Supporting the Fledgling Artist
MFA student wins $30,000 Edes Prize for Emerging ArtistsFebruary 21, 2011 | by Wendy Leopold
Cameron Crawford (left) creates large-scale sculptures and installations. Credit: Doug vanderHoof
EVANSTON, Ill. --- Establishing a career as a visual artist is rarely easy. But for Northwestern University student and sculptor Cameron Crawford, the transition from art student to artist will be easier than he expected.
That’s because Crawford, who will earn his master of fine arts degree (MFA) in June, is a recipient of the Claire Rosen and Samuel Edes Foundation Prize for Emerging Artists. The $30,000 prize, designed to kick start the careers of fledgling artists, is awarded to one student from Northwestern, DePaul University, the School of the Art Institute and the University of Chicago.
“Something like the Edes Prize can make a huge, career-altering difference for an artist,” says Steve Reinke, a Northwestern associate professor of art theory and practice who knows Crawford and his work well. “I know of no other similar awards.”
“The prize means a great deal to me,” says Crawford, who creates large-scale sculptures and installations. He’ll use proceeds from the prize to secure studio space and buy the tools and raw the materials he requires for his sculptures. “In the past, I’ve had to make decisions based on restraints and limited resources,” he says. “The Edes Prize will allow me to make the best work that I can.”
After graduation, Crawford plans to move to New York, where he will continue making his large-scale sculptures and installations. A recent work, titled “Sick Sic Six Sic ((Not) Moving),” is a room-sized installation of six pieces made of reinforced concrete, plastic, wood and silicone that was exhibited at Chicago’s New Capital warehouse gallery.
One review called it “a labor-intensive world of abstracted forms…arrayed in shades of gray, silver and white.” Modern Painters, a national publication, described it as “what might be called a laboratory bed, an architectural sconce and a flower stand -- all made of reinforced concrete -- accompanied by prim linens and decorative curtains eerily handcrafted out of the most non-curtain of materials -- silicone, eye shadow and monofilament.”
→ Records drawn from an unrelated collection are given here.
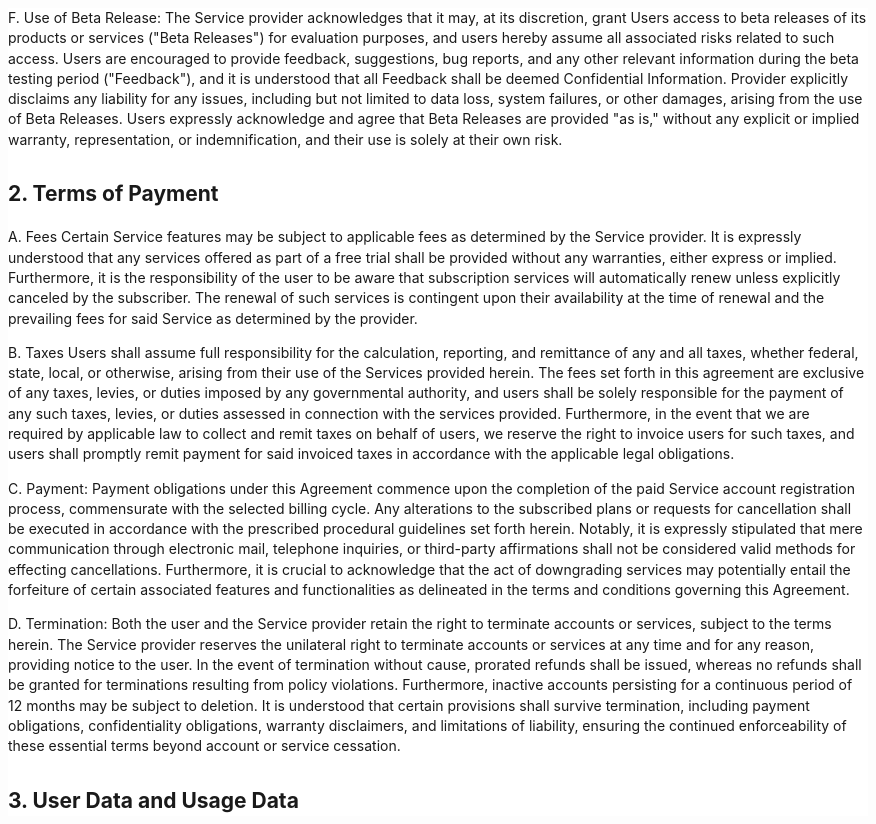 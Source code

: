 F. Use of Beta Release:
The Service provider acknowledges that it may, at its discretion, grant Users access to beta releases of its products or services ("Beta Releases") for evaluation purposes, and users hereby assume all associated risks related to such access. Users are encouraged to provide feedback, suggestions, bug reports, and any other relevant information during the beta testing period ("Feedback"), and it is understood that all Feedback shall be deemed Confidential Information. Provider explicitly disclaims any liability for any issues, including but not limited to data loss, system failures, or other damages, arising from the use of Beta Releases. Users expressly acknowledge and agree that Beta Releases are provided "as is," without any explicit or implied warranty, representation, or indemnification, and their use is solely at their own risk.

## 2. Terms of Payment

A. Fees
Certain Service features may be subject to applicable fees as determined by the Service provider. It is expressly understood that any services offered as part of a free trial shall be provided without any warranties, either express or implied. Furthermore, it is the responsibility of the user to be aware that subscription services will automatically renew unless explicitly canceled by the subscriber. The renewal of such services is contingent upon their availability at the time of renewal and the prevailing fees for said Service as determined by the provider.

B. Taxes
Users shall assume full responsibility for the calculation, reporting, and remittance of any and all taxes, whether federal, state, local, or otherwise, arising from their use of the Services provided herein. The fees set forth in this agreement are exclusive of any taxes, levies, or duties imposed by any governmental authority, and users shall be solely responsible for the payment of any such taxes, levies, or duties assessed in connection with the services provided. Furthermore, in the event that we are required by applicable law to collect and remit taxes on behalf of users, we reserve the right to invoice users for such taxes, and users shall promptly remit payment for said invoiced taxes in accordance with the applicable legal obligations.

C. Payment:
Payment obligations under this Agreement commence upon the completion of the paid Service account registration process, commensurate with the selected billing cycle. Any alterations to the subscribed plans or requests for cancellation shall be executed in accordance with the prescribed procedural guidelines set forth herein. Notably, it is expressly stipulated that mere communication through electronic mail, telephone inquiries, or third-party affirmations shall not be considered valid methods for effecting cancellations. Furthermore, it is crucial to acknowledge that the act of downgrading services may potentially entail the forfeiture of certain associated features and functionalities as delineated in the terms and conditions governing this Agreement.

D. Termination:
Both the user and the Service provider retain the right to terminate accounts or services, subject to the terms herein. The Service provider reserves the unilateral right to terminate accounts or services at any time and for any reason, providing notice to the user. In the event of termination without cause, prorated refunds shall be issued, whereas no refunds shall be granted for terminations resulting from policy violations. Furthermore, inactive accounts persisting for a continuous period of 12 months may be subject to deletion. It is understood that certain provisions shall survive termination, including payment obligations, confidentiality obligations, warranty disclaimers, and limitations of liability, ensuring the continued enforceability of these essential terms beyond account or service cessation.

## 3. User Data and Usage Data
“Cameron’s work is not easy work,” says Reinke. “It has its own language and its own logic, and asks a lot of its viewers. Initially it can seem opaque or difficult, but his work has a force that comes from absolute conviction and, though it has influences, it is very much his own.”
Crawford, who earned his bachelor’s of fine arts degree from the School of the Art Institute of Chicago, has worked as a freelance art handler in Chicago, St. Louis, Miami and Dubai. For three years, he ran Brown Triangle, a non-commercial Chicago exhibition space.
He “was shocked, excited and more than a little bit terrified,” on learning he’d won the prize. “When someone says ‘yes’ to me, I’m always overcome by the feeling I have to live up to that,” he says. “But as far as problems go, it’s the best problem I’ve ever had.”
Nik Edes, whose parents Clare and Samuel Edes were longtime Chicago residents and passionate supporters of the arts, created the Edes Prize specifically to help artists at the very beginning of their careers. “In a society that doesn’t sustain many artists, the Edes Prize is a wonderful concept,” says Reinke. “I have no doubt that Cameron will make his mark.”